Bu Bahar Balkonlarda Sebze Yetişecek



Kent bahçeciliğinin yaygınlaşmasını hedefleyen Osmanlı Bahçesi, 26 çeşit yerli tohum ve organik gübreden oluşan Sebze Yetiştirme Seti’ni şehirde yaşayan insanlarla buluşturuyor. Tarımın kırsal yaşam dışında kentte de yapılabileceğinin en iyi örneği olan Osmanlı Bahçesi, Antalya-Kaş’ın Ahatlı Köyü’nde hazırlanıyor ve kadınlara işgücü yaratmasıyla öne çıkıyor. Ahatlılı kadınların yerli tohumları kentlerde filizlenecek, ekolojik yaşam kente gelecek.

Son yıllarda yükselişte olan sağlıklı beslenme ve ekolojik yaşam trendi şehir yaşamını dönüştürmeye başladı. Balkonlardaki çiçek saksılarına sebze tohumu ekenlerin sayısı günden güne artarken, Müge Gültekin’in kurduğu Osmanlı Bahçesi kent bahçeciliğini bir adım ileriye taşıyor.

Osmanlı Bahçesi Sebze Yetiştirme Seti, 26 çeşit yerli tohum ve organik solucan gübresinden oluşuyor. Antalya’nın Kaş İlçesi’nin Ahatlı Köyü’nde hazırlanan setlerde; maydanoz, salatalık, kornişon salatalık, dereotu, roka, fesleğen, reyhan, kekik, tere, domates, ıspanak, kuzukulağı, marul, pazı, radika, semizotu, yeşil soğan, balkabağı, kemer patlıcan, kabak, görkem karpuz, fındık turp, acı yediveren biber ve tatlı kıl biber gibi tohumlar bulunuyor. Şehir tarımını kolay ve uygulanabilir hale getiren bu setler Ahatlı’daki kadınlara da işgücü yaratıyor.

‘Şehirde yaşayan herkes evinde kendi tüketeceği sebzeleri dört mevsim boyunca yetiştirebilecek’

Müge Gültekin, bir yandan doğal ve katkısız tarımı şehir balkon ve teraslarına getirirken bir yandan da kırsaldaki işgücüne katkı sağlamayı hedeflediklerini söyledi. Gültekin “Osmanlı Bahçesi olarak kent bahçeciliğinin yaygınlaşması ve gelişmesine katkıda bulunma, kadın işgücünü destekleme misyonumuz var. Ahatlı Köyü’ndeki kadınlarla sebze yetiştirme setlerimizi üretiyor ve sağlıklı tarımı kente getiriyoruz. Sağlıklı beslenme, enerji tasarrufu, maliyet gibi sebeplerle tüm dünyada çok büyük kent bahçeciliğini Türkiye’de yaygınlaştırmak en büyük hedefimiz. Şehirde yaşayanların sağlıklı beslenmesi ve doğal yaşamın şehirlerde, evlerde hissedilmesi için geleneksel tarımı basitleştirdik ve küçük metrekarelere uygun setler haline getirdik. Sebze Yetiştirme Setlerimiz ile şehirde yaşayanlar, hiçbir kimyasal gübre ve ilaç kullanmadan dört mevsim evinde sebze yetiştirmenin ve evlerinde yetiştirdikleri sebzeleri dalından kopararak tüketmenin tadına varacak” dedi.

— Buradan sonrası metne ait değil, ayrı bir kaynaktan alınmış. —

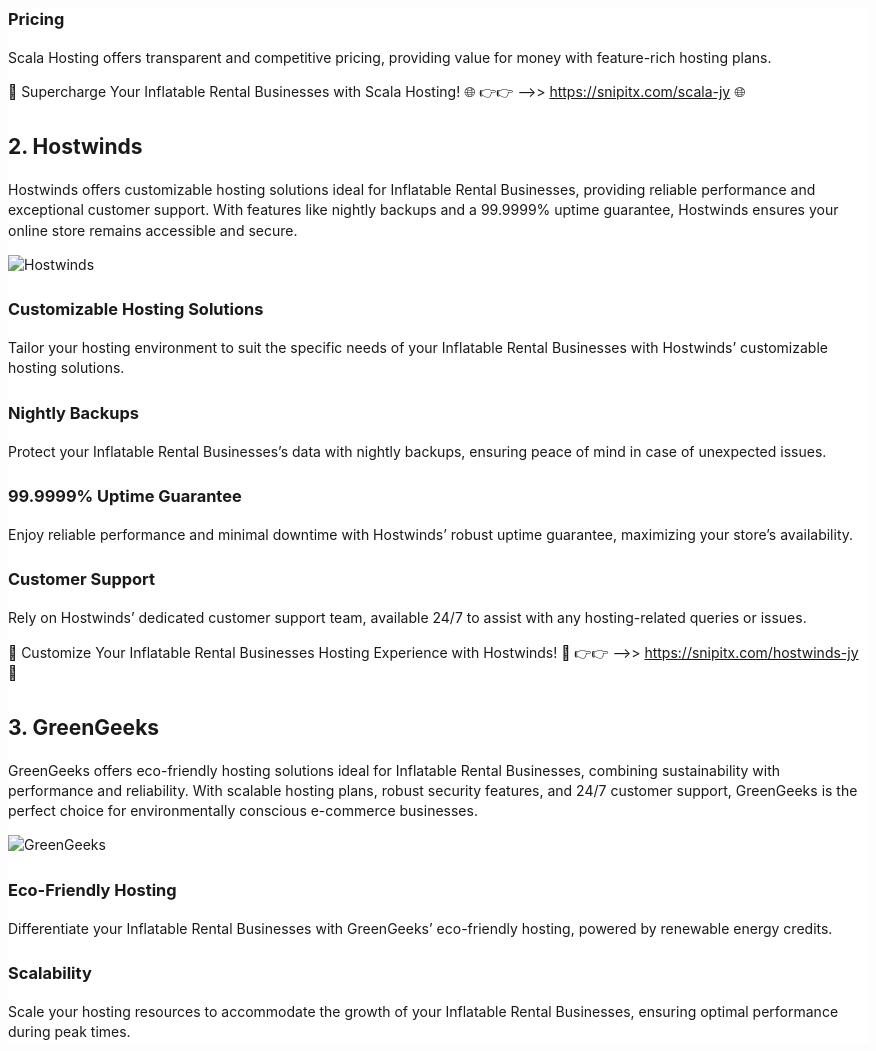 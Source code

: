 ### Pricing
Scala Hosting offers transparent and competitive pricing, providing value for money with feature-rich hosting plans.

🚀 Supercharge Your Inflatable Rental Businesses with Scala Hosting! 🌐
👉👉 -->> https://snipitx.com/scala-jy 🌐

## 2. Hostwinds

Hostwinds offers customizable hosting solutions ideal for Inflatable Rental Businesses, providing reliable performance and exceptional customer support. With features like nightly backups and a 99.9999% uptime guarantee, Hostwinds ensures your online store remains accessible and secure.

![Hostwinds](https://i.imgur.com/53aSNXx.jpeg "Hostwinds Hosting")

### Customizable Hosting Solutions
Tailor your hosting environment to suit the specific needs of your Inflatable Rental Businesses with Hostwinds’ customizable hosting solutions.

### Nightly Backups
Protect your Inflatable Rental Businesses’s data with nightly backups, ensuring peace of mind in case of unexpected issues.

### 99.9999% Uptime Guarantee
Enjoy reliable performance and minimal downtime with Hostwinds’ robust uptime guarantee, maximizing your store’s availability.

### Customer Support
Rely on Hostwinds’ dedicated customer support team, available 24/7 to assist with any hosting-related queries or issues.

🌟 Customize Your Inflatable Rental Businesses Hosting Experience with Hostwinds! 🚀
👉👉 -->> https://snipitx.com/hostwinds-jy 🚀


## 3. GreenGeeks

GreenGeeks offers eco-friendly hosting solutions ideal for Inflatable Rental Businesses, combining sustainability with performance and reliability. With scalable hosting plans, robust security features, and 24/7 customer support, GreenGeeks is the perfect choice for environmentally conscious e-commerce businesses.

![GreenGeeks](https://i.imgur.com/eEwuntu.jpg "GreenGeeks Hosting")

### Eco-Friendly Hosting
Differentiate your Inflatable Rental Businesses with GreenGeeks’ eco-friendly hosting, powered by renewable energy credits.

### Scalability
Scale your hosting resources to accommodate the growth of your Inflatable Rental Businesses, ensuring optimal performance during peak times.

Dünyada yükselen trend: Kent Bahçeciliği

Kent bahçeciliği en kısa tanımıyla, bir ailenin kendi bahçesinde veya balkonunda tamamen doğal yöntemlerle, genetiği bozulmamış tohumlarla ve hormonsuz olarak tarım yapması olarak tanımlanıyor. Dünyanın her yerinde sağlıklı ve hormonsuz beslenme, enerji ve para tasarrufu gibi sebeplerden balkonunda, terasında veya evinin önündeki bahçede tarım yaparak evin tüm meyve sebze ihtiyacını karşılayabilen kişi sayısı giderek artıyor.

Dünyada 1 milyardan fazla insanın kent çiftçisi olduğu tahmin ediliyor. Özellikle 1990’lardan itibaren Birleşmiş Milletler ve ona bağlı kuruluşlar, STK’lar, doğal yaşamı savunan çeşitli gruplar, hatta bazı hükümetler ve yerel yönetimler kent bahçeciliğini desteklemeye başladı. Açlıkla mücadele eden Afrika’nın birçok ülkesinde kent bahçeciliği hükümetlerin desteğiyle gelişiyor.

Küba’nın ürettiği sebze meyvenin %80’inin kent bahçeciliğinden geliyor. Amerika ve Avrupa’nın tamamında isekent bahçelerinin sayısı her geçen gün artıyor.

Kent bahçesine sahip olmak daha sağlıklı ve doğal beslenmek, antioksidan miktarı yüksek taze meyve ve sebzeler tüketmek demek. Üstelik kent bahçeciliğinin aile ekonomisine de ciddi faydaları var. Sebze ve meyve fiyatlarının el yaktığı günümüzde kent bahçeciliği yaparak 10 kata kadar tasarruf sağlamak mümkün. Çünkü kent bahçeciliği sebze ve meyvelerin tarladan sofraya ulaşıncaya kadar olan tüm taşıma, benzin ve depolama masraflarını, pazar ve market kâr paylarını ortadan kaldırıyor. Aynı zamanda, evsel atıkların kompost yapılarak gübre olarak kullanılmasını mümkün kıldığı için, çöp miktarında da düşüşler meydana getiriyor.